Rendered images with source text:
[Start of Attachment]

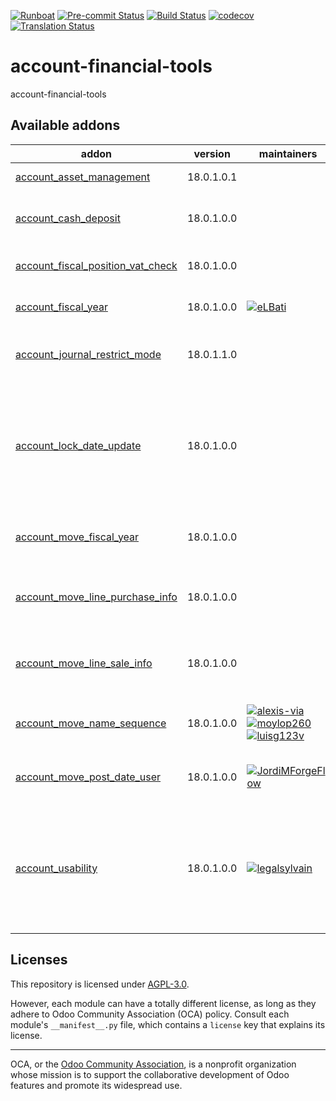 
[![Runboat](https://img.shields.io/badge/runboat-Try%20me-875A7B.png)](https://runboat.odoo-community.org/builds?repo=OCA/account-financial-tools&target_branch=18.0)
[![Pre-commit Status](https://github.com/OCA/account-financial-tools/actions/workflows/pre-commit.yml/badge.svg?branch=18.0)](https://github.com/OCA/account-financial-tools/actions/workflows/pre-commit.yml?query=branch%3A18.0)
[![Build Status](https://github.com/OCA/account-financial-tools/actions/workflows/test.yml/badge.svg?branch=18.0)](https://github.com/OCA/account-financial-tools/actions/workflows/test.yml?query=branch%3A18.0)
[![codecov](https://codecov.io/gh/OCA/account-financial-tools/branch/18.0/graph/badge.svg)](https://codecov.io/gh/OCA/account-financial-tools)
[![Translation Status](https://translation.odoo-community.org/widgets/account-financial-tools-18-0/-/svg-badge.svg)](https://translation.odoo-community.org/engage/account-financial-tools-18-0/?utm_source=widget)

<!-- /!\ do not modify above this line -->

# account-financial-tools

account-financial-tools

<!-- /!\ do not modify below this line -->

<!-- prettier-ignore-start -->

[//]: # (addons)

Available addons
----------------
addon | version | maintainers | summary
--- | --- | --- | ---
[account_asset_management](account_asset_management/) | 18.0.1.0.1 |  | Assets Management
[account_cash_deposit](account_cash_deposit/) | 18.0.1.0.0 |  | Manage cash deposits and cash orders
[account_fiscal_position_vat_check](account_fiscal_position_vat_check/) | 18.0.1.0.0 |  | Check VAT on invoice validation
[account_fiscal_year](account_fiscal_year/) | 18.0.1.0.0 | [![eLBati](https://github.com/eLBati.png?size=30px)](https://github.com/eLBati) | Create Account Fiscal Year
[account_journal_restrict_mode](account_journal_restrict_mode/) | 18.0.1.1.0 |  | Lock All Posted Entries of Journals.
[account_lock_date_update](account_lock_date_update/) | 18.0.1.0.0 |  | Allow an Account adviser to update locking date without having access to all technical settings
[account_move_fiscal_year](account_move_fiscal_year/) | 18.0.1.0.0 |  | Display the fiscal year on journal entries/item
[account_move_line_purchase_info](account_move_line_purchase_info/) | 18.0.1.0.0 |  | Introduces the purchase order line to the journal items
[account_move_line_sale_info](account_move_line_sale_info/) | 18.0.1.0.0 |  | Introduces the purchase order line to the journal items
[account_move_name_sequence](account_move_name_sequence/) | 18.0.1.0.0 | [![alexis-via](https://github.com/alexis-via.png?size=30px)](https://github.com/alexis-via) [![moylop260](https://github.com/moylop260.png?size=30px)](https://github.com/moylop260) [![luisg123v](https://github.com/luisg123v.png?size=30px)](https://github.com/luisg123v) | Generate journal entry number from sequence
[account_move_post_date_user](account_move_post_date_user/) | 18.0.1.0.0 | [![JordiMForgeFlow](https://github.com/JordiMForgeFlow.png?size=30px)](https://github.com/JordiMForgeFlow) | Trace journal entry posting date and user.
[account_usability](account_usability/) | 18.0.1.0.0 | [![legalsylvain](https://github.com/legalsylvain.png?size=30px)](https://github.com/legalsylvain) | Adds missing menu entries for Account module and adds the option to enable Saxon Accounting

[//]: # (end addons)

<!-- prettier-ignore-end -->

## Licenses

This repository is licensed under [AGPL-3.0](LICENSE).

However, each module can have a totally different license, as long as they adhere to Odoo Community Association (OCA)
policy. Consult each module's `__manifest__.py` file, which contains a `license` key
that explains its license.

----
OCA, or the [Odoo Community Association](http://odoo-community.org/), is a nonprofit
organization whose mission is to support the collaborative development of Odoo features
and promote its widespread use.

[End of Attachment]

• _TASK TO COMPLETE_
Could you print all the entries exactly as they stand, with the pictures left out?

• _COMPLETED TASK_
[![Runboat](https://img.shields.io/badge/runboat-Try%20me-875A7B.png)](https://runboat.odoo-community.org/builds?repo=OCA/account-financial-tools&target_branch=18.0)
[![Pre-commit Status](https://github.com/OCA/account-financial-tools/actions/workflows/pre-commit.yml/badge.svg?branch=18.0)](https://github.com/OCA/account-financial-tools/actions/workflows/pre-commit.yml?query=branch%3A18.0)
[![Build Status](https://github.com/OCA/account-financial-tools/actions/workflows/test.yml/badge.svg?branch=18.0)](https://github.com/OCA/account-financial-tools/actions/workflows/test.yml?query=branch%3A18.0)
[![codecov](https://codecov.io/gh/OCA/account-financial-tools/branch/18.0/graph/badge.svg)](https://codecov.io/gh/OCA/account-financial-tools)
[![Translation Status](https://translation.odoo-community.org/widgets/account-financial-tools-18-0/-/svg-badge.svg)](https://translation.odoo-community.org/engage/account-financial-tools-18-0/?utm_source=widget)

<!-- /!\ do not modify above this line -->

# account-financial-tools

account-financial-tools

<!-- /!\ do not modify below this line -->

<!-- prettier-ignore-start -->

[//]: # (addons)

Available addons
----------------
addon | version | maintainers | summary
--- | --- | --- | ---
[account_asset_management](account_asset_management/) | 18.0.1.0.1 |  | Assets Management
[account_cash_deposit](account_cash_deposit/) | 18.0.1.0.0 |  | Manage cash deposits and cash orders
[account_fiscal_position_vat_check](account_fiscal_position_vat_check/) | 18.0.1.0.0 |  | Check VAT on invoice validation
[account_fiscal_year](account_fiscal_year/) | 18.0.1.0.0 | [![eLBati](https://github.com/eLBati.png?size=30px)](https://github.com/eLBati) | Create Account Fiscal Year
[account_journal_restrict_mode](account_journal_restrict_mode/) | 18.0.1.1.0 |  | Lock All Posted Entries of Journals.
[account_lock_date_update](account_lock_date_update/) | 18.0.1.0.0 |  | Allow an Account adviser to update locking date without having access to all technical settings
[account_move_fiscal_year](account_move_fiscal_year/) | 18.0.1.0.0 |  | Display the fiscal year on journal entries/item
[account_move_line_purchase_info](account_move_line_purchase_info/) | 18.0.1.0.0 |  | Introduces the purchase order line to the journal items
[account_move_line_sale_info](account_move_line_sale_info/) | 18.0.1.0.0 |  | Introduces the purchase order line to the journal items
[account_move_name_sequence](account_move_name_sequence/) | 18.0.1.0.0 | [![alexis-via](https://github.com/alexis-via.png?size=30px)](https://github.com/alexis-via) [![moylop260](https://github.com/moylop260.png?size=30px)](https://github.com/moylop260) [![luisg123v](https://github.com/luisg123v.png?size=30px)](https://github.com/luisg123v) | Generate journal entry number from sequence
[account_move_post_date_user](account_move_post_date_user/) | 18.0.1.0.0 | [![JordiMForgeFlow](https://github.com/JordiMForgeFlow.png?size=30px)](https://github.com/JordiMForgeFlow) | Trace journal entry posting date and user.
[account_usability](account_usability/) | 18.0.1.0.0 | [![legalsylvain](https://github.com/legalsylvain.png?size=30px)](https://github.com/legalsylvain) | Adds missing menu entries for Account module and adds the option to enable Saxon Accounting

[//]: # (end addons)

<!-- prettier-ignore-end -->

## Licenses

This repository is licensed under [AGPL-3.0](LICENSE).

However, each module can have a totally different license, as long as they adhere to Odoo Community Association (OCA)
policy. Consult each module's `__manifest__.py` file, which contains a `license` key
that explains its license.

----
OCA, or the [Odoo Community Association](http://odoo-community.org/), is a nonprofit
organization whose mission is to support the collaborative development of Odoo features
and promote its widespread use.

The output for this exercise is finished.